Vous êtes hypermétrope, un trouble de la vue caractérisé par une baisse de vision de près, et envisagez une opération pour ne plus porter de lunettes. L’intervention, presque toujours effectuée au LASIK, est possible à partir de 20 ans, à la condition de présenter une correction stable depuis trois années au moins. Quelles sont les indications ? Quelles méthodes chirurgicales sont possibles ? Quelles sont leurs caractéristiques et leur déroulement ? Laquelle choisir ? Réponses avec les chirurgiens de la communauté QualiDoc.

Opération de l’hypermétropie

L’opération de l’hypermétropie en bref

  • Eligibilité : À partir de 20 ans, correction stable depuis 3 ans
  • Chirurgies au laser : LASIK uniquement, +1,0 à +7,0 dioptries
  • Chirurgie par implants : En cas de contre-indication au LASIK uniquement
  • Durée d’intervention : une vingtaine de minutes pour les lasers
  • Anesthésie : locale pure (collyres)
  • Post-op LASIK : aucune douleur, vision normale de près dès le lendemain
  • Caractéristique importante : fluctuations possibles en vision de loin plusieurs semaines
  • Traitement post-opératoire : collyres

Rappels : qu’est-ce que l’hypermétropie ?

Vue d’un œil hypermétrope

L’hypermétropie est un trouble de la vue responsable d’un inconfort, voir un flou en vision de près. Des maux de tête peuvent s’y associer. Cette anomalie est presque toujours causée par un œil de trop petite taille, la convergence de l’image se formant en arrière de la rétine. Cette pathologie se corrige au moyen de lunettes, de lentilles, mais aussi de chirurgie. Le LASIK est l’unique laser réalisable en cas d’hypermétropie, les autres techniques ne donnant pas de résultats satisfaisants.
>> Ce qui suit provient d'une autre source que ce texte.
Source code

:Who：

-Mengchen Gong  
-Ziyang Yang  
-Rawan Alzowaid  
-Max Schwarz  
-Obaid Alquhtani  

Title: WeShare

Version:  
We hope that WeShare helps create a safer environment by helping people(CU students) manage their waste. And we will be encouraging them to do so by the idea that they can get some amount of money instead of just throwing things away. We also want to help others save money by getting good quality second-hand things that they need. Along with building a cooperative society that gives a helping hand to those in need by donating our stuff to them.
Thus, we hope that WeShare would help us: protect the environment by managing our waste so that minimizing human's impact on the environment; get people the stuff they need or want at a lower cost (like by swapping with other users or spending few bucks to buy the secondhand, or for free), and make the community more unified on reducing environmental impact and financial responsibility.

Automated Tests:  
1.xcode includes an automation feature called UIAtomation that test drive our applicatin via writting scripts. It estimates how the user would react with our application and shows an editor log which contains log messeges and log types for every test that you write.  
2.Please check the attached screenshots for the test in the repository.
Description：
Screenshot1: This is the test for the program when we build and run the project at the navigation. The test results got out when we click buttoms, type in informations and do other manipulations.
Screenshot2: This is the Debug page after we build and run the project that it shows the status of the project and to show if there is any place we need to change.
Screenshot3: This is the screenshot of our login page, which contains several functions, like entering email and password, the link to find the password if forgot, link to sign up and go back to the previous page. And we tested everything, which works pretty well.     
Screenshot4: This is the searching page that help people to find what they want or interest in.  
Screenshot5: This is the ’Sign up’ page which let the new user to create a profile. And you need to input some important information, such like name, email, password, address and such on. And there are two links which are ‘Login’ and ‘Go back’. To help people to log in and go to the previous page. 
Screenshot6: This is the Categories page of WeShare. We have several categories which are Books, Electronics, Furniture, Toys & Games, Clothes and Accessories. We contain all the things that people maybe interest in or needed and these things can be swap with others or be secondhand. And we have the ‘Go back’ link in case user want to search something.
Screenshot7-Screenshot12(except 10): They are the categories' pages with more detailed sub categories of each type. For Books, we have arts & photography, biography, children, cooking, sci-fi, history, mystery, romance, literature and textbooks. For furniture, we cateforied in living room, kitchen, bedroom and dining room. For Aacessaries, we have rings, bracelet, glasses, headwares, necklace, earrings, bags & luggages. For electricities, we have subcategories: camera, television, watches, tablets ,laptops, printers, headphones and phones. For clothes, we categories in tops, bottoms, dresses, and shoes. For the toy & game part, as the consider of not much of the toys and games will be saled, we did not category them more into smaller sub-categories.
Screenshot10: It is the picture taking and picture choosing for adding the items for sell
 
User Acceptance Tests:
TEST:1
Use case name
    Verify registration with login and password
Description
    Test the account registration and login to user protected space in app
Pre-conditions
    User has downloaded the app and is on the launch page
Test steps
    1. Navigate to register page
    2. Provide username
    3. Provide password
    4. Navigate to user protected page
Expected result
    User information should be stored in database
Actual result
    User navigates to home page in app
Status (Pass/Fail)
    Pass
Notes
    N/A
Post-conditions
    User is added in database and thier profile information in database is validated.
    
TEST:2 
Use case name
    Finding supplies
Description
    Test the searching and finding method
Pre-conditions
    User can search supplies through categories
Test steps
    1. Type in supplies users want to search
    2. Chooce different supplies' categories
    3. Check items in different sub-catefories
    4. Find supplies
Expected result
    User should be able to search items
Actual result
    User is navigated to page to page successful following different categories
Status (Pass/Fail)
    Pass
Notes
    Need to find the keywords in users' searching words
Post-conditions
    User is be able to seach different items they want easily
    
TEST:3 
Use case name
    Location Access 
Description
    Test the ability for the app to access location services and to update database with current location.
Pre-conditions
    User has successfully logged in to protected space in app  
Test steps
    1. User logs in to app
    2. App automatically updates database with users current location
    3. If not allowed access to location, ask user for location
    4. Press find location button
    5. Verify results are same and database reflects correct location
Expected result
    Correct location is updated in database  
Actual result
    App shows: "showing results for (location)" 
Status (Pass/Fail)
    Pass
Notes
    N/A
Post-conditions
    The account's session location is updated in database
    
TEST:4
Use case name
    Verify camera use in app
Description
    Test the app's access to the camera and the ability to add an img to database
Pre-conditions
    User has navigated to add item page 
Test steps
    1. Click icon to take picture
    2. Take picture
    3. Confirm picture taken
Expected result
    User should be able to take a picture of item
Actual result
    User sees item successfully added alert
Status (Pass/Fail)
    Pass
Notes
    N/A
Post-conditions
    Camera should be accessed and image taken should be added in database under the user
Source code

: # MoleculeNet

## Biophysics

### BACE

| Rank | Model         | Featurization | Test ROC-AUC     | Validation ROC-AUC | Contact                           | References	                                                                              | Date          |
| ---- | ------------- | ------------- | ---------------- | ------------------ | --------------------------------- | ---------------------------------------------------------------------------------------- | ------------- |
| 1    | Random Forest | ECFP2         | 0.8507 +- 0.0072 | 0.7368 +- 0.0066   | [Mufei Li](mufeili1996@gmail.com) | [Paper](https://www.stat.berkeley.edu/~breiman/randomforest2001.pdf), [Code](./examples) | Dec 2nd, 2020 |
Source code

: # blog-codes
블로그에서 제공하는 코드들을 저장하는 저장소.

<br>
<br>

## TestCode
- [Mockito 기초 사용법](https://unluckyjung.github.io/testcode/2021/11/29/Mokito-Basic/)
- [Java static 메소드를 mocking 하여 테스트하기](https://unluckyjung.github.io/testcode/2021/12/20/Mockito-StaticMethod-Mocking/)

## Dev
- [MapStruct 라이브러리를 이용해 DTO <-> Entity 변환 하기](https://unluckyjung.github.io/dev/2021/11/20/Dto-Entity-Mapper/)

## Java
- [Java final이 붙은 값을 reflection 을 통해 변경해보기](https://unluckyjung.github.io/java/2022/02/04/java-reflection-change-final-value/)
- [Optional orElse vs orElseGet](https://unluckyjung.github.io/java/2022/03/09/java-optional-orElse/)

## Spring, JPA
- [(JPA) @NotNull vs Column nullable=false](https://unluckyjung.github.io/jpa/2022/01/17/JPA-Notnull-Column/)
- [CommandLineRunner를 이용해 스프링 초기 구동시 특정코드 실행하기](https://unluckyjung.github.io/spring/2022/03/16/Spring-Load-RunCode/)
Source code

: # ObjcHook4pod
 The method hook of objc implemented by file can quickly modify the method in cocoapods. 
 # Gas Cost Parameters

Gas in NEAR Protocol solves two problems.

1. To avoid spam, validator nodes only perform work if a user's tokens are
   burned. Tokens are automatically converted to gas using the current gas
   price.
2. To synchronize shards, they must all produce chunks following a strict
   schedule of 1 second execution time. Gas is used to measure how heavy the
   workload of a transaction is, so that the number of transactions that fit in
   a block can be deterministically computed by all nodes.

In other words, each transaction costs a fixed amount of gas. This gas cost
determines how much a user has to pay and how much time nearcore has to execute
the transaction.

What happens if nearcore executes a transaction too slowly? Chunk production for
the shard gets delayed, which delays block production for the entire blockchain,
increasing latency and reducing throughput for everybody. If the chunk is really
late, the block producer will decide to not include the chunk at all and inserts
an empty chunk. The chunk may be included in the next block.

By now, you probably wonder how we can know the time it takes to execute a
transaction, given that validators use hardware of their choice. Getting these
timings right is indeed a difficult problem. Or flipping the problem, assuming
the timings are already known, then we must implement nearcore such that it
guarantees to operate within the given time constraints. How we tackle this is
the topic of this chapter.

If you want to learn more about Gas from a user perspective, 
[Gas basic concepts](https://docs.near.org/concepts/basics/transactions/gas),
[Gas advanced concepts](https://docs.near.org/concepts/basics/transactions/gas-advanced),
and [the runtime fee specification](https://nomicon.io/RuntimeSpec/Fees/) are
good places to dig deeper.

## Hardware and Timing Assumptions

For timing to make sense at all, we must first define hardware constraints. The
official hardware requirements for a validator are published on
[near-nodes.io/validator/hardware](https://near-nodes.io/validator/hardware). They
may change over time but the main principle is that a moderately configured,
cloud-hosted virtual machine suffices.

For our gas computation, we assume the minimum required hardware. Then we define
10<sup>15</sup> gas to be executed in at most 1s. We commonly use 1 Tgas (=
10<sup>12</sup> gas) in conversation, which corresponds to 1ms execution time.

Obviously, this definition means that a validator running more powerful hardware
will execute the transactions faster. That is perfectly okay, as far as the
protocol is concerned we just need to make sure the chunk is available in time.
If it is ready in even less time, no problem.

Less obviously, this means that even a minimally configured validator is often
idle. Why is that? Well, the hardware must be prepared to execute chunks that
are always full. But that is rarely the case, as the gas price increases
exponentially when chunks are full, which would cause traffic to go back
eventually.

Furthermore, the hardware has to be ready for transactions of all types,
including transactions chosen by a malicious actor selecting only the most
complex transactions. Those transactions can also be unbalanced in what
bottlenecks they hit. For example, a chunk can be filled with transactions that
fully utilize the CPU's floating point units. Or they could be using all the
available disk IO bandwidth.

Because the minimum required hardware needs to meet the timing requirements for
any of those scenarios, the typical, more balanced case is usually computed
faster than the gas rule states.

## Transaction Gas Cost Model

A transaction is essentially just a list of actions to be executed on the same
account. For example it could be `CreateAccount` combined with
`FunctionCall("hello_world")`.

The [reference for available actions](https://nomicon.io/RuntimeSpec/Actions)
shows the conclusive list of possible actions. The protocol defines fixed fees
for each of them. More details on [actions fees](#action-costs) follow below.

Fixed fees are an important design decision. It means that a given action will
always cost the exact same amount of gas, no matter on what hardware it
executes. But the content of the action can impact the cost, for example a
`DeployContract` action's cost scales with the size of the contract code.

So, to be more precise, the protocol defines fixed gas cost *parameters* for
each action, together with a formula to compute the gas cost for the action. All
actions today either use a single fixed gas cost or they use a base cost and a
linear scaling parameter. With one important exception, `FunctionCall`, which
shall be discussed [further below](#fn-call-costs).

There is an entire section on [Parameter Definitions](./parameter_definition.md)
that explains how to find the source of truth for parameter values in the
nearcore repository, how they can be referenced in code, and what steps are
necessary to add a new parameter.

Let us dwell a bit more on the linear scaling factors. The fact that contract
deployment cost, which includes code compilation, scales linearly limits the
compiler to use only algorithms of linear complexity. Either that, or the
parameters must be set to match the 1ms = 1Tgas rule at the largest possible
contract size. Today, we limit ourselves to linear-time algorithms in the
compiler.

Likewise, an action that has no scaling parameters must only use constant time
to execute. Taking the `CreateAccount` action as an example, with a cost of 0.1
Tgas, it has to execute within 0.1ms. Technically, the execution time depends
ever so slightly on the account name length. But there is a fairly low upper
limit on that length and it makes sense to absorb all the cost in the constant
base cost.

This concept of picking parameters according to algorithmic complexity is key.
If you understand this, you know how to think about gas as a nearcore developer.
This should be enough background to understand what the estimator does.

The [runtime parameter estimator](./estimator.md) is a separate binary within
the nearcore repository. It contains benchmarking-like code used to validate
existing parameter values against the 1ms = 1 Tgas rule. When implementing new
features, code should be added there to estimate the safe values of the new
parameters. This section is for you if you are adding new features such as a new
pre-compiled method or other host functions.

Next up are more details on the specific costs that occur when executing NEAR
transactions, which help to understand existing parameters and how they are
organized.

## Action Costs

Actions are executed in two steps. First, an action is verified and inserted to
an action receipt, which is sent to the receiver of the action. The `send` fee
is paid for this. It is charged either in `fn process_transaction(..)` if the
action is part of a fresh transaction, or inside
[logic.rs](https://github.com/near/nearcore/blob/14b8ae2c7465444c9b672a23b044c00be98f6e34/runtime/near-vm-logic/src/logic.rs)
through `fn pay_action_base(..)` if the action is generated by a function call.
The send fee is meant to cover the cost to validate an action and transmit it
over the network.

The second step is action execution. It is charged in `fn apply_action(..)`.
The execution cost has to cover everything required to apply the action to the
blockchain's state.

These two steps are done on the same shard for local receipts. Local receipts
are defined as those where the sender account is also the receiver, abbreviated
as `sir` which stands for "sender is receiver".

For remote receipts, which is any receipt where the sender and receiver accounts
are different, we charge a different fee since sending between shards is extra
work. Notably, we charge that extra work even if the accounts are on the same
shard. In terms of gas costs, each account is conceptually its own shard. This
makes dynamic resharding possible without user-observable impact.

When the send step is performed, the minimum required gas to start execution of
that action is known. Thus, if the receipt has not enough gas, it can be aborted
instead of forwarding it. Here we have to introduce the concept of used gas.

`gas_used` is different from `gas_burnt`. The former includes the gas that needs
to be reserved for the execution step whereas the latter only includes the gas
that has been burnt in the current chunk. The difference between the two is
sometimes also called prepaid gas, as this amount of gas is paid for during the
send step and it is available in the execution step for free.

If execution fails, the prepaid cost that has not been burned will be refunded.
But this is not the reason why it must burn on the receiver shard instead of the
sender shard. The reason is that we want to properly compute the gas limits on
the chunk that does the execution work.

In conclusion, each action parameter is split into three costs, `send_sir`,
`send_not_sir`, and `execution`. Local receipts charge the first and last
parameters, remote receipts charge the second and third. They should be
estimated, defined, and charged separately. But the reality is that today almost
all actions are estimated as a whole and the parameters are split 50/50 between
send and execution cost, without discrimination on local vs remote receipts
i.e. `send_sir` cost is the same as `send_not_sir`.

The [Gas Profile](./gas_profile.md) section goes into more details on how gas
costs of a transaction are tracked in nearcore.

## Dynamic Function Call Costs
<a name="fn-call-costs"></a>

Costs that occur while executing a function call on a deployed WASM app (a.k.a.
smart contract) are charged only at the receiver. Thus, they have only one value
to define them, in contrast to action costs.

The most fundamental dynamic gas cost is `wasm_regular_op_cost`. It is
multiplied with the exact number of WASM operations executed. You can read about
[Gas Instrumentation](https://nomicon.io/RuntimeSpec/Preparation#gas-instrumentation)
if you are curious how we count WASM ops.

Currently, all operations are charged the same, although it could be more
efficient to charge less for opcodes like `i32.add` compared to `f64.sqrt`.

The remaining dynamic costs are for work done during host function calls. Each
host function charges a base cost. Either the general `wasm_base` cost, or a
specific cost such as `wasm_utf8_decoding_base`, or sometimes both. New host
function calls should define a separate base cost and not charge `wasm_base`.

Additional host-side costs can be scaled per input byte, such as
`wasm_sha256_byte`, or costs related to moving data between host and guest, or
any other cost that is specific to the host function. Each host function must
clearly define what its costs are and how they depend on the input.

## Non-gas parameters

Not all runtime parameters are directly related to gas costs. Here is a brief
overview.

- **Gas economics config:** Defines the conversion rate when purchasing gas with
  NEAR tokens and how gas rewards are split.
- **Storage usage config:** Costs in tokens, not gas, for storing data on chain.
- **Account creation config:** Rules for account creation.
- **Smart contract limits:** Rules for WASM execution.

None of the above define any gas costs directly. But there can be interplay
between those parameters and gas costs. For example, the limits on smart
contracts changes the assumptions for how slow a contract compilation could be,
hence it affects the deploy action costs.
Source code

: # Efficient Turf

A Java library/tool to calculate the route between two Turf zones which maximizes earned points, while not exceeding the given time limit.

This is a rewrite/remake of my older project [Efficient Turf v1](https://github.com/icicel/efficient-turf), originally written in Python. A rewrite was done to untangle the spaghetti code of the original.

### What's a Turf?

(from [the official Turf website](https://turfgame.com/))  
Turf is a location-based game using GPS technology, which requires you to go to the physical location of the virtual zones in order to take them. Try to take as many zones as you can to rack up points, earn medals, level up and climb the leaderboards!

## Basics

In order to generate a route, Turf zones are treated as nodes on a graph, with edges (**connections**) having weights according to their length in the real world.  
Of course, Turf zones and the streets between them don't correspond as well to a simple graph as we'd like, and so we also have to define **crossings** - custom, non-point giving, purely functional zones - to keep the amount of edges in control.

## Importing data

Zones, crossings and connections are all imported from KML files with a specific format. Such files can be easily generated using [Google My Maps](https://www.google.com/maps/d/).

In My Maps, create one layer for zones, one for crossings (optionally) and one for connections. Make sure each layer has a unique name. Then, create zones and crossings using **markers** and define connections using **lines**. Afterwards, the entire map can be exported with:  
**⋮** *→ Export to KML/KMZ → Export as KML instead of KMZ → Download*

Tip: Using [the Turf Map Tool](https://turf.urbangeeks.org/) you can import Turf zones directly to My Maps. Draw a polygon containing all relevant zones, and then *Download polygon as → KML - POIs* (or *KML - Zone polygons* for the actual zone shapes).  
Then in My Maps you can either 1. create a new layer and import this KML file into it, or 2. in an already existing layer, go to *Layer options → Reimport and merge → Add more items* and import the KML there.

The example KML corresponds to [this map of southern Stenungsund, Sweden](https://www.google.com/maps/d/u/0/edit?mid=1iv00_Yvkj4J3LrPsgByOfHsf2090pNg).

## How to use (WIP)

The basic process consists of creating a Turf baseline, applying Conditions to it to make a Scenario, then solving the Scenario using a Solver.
Les opérations au laser pour l’hypermétropie

L’unique laser proposé en cas d’hypermétropie est le LASIK. En cas de contre-indication (cornée fine ou irrégulière, pratique de sport de combat, sécheresse oculaire), la seule alternative possible sera celle des implants intra oculaires (dont les contre-indications sont nombreuses).

Le LASIK

Le LASIK (Laser Assisted In-situ Kératomileusis) est la seule méthode chirurgicale laser possible aujourd’hui pour traiter l’hypermétropie. Pratiquée sous anesthésie locale, cette technique consiste à soulever une languette de cornée superficielle découpée à l’aide d’un premier laser (femtoseconde) afin d’exposer la cornée profonde et d’y appliquer ensuite le second laser (excimer) pour sculpter la cornée et traiter l’hypermétropie. Repositionnée, la languette agit comme une greffe ce qui autorise une récupération visuelle rapide, l’absence de douleurs et explique le succès de cette chirurgie.

lasik vidéo
LASIK
Source Karl Zeiss Meditec

Le LASIK

  • Type : laser femtoseconde + excimer
  • Hypermétropie : +1 à +7 dioptries
  • Astigmatisme : jusqu’à -6 dioptries
  • Durée : 20 minutes pour les 2 yeux
  • Douleurs post-op : aucune
  • Récupération visuelle : rapide
  • Atouts – Le principal atout du LASIK tient à la réalisation du volet cornéen dont l’effet « pansement » permet une récupération visuelle quasi immédiate et l’absence de douleurs. Une interruption de travail d’une journée suffit.
  • Inconvénients – Les inconvénients du LASIK tiennent eux aussi à la création du volet :
    • La découpe sectionne certains nerfs, exposant au risque de sécheresse oculaire.
    • Cicatrisé, le volet laisse tout même une « fragilité », qui contre-indique le LASIK chez les patients pratiquant de sports de combat.
    • Il est très vivement recommandé de perdre l’habitude de se frotter les yeux après un LASIK.
  • Pour qui ? – Cette technique est à privilégier chez tout patient hypermétrope ne présentant pas de contre-indication à sa réalisation : absence de sécheresse oculaire, non pratique de sport de combat, cornée d’épaisseur et de régularité suffisante.
Récupération-visuelle-LASIK-hypermétropie
Hypermétropie : récupération visuelle rapide après LASIK

Les opérations par implants intra-oculaires

Les implants intraoculaires sont de deux types : les implants phakes (ICL/IPCL) s’envisagent en cas de contre-indication au LASIK, tandis que la chirurgie du cristallin clair (PRELEX) constitue une alternative intéressante au laser en cas de presbytie.

Les implants phakes

Cette chirurgie consiste à introduire des implants dans l’œil entre l’iris et le cristallin au travers d’une micro-incision pour corriger le trouble visuel. Elle s’effectue parfois sous anesthésie générale et n’est envisagée qu’en cas de contre-indication absolue au LASIK. Elle n’est malheureusement pas toujours possible dans le cas de l’hypermétropie : l’implant occupe un volume pas toujours compatible avec la petite dimension des yeux hypermétropes. Lorsque la chirurgie est possible, les résultats sont excellents, mais les risques nettement plus conséquents qu’en cas de chirurgie au laser en raison du caractère intra-oculaire de la chirurgie.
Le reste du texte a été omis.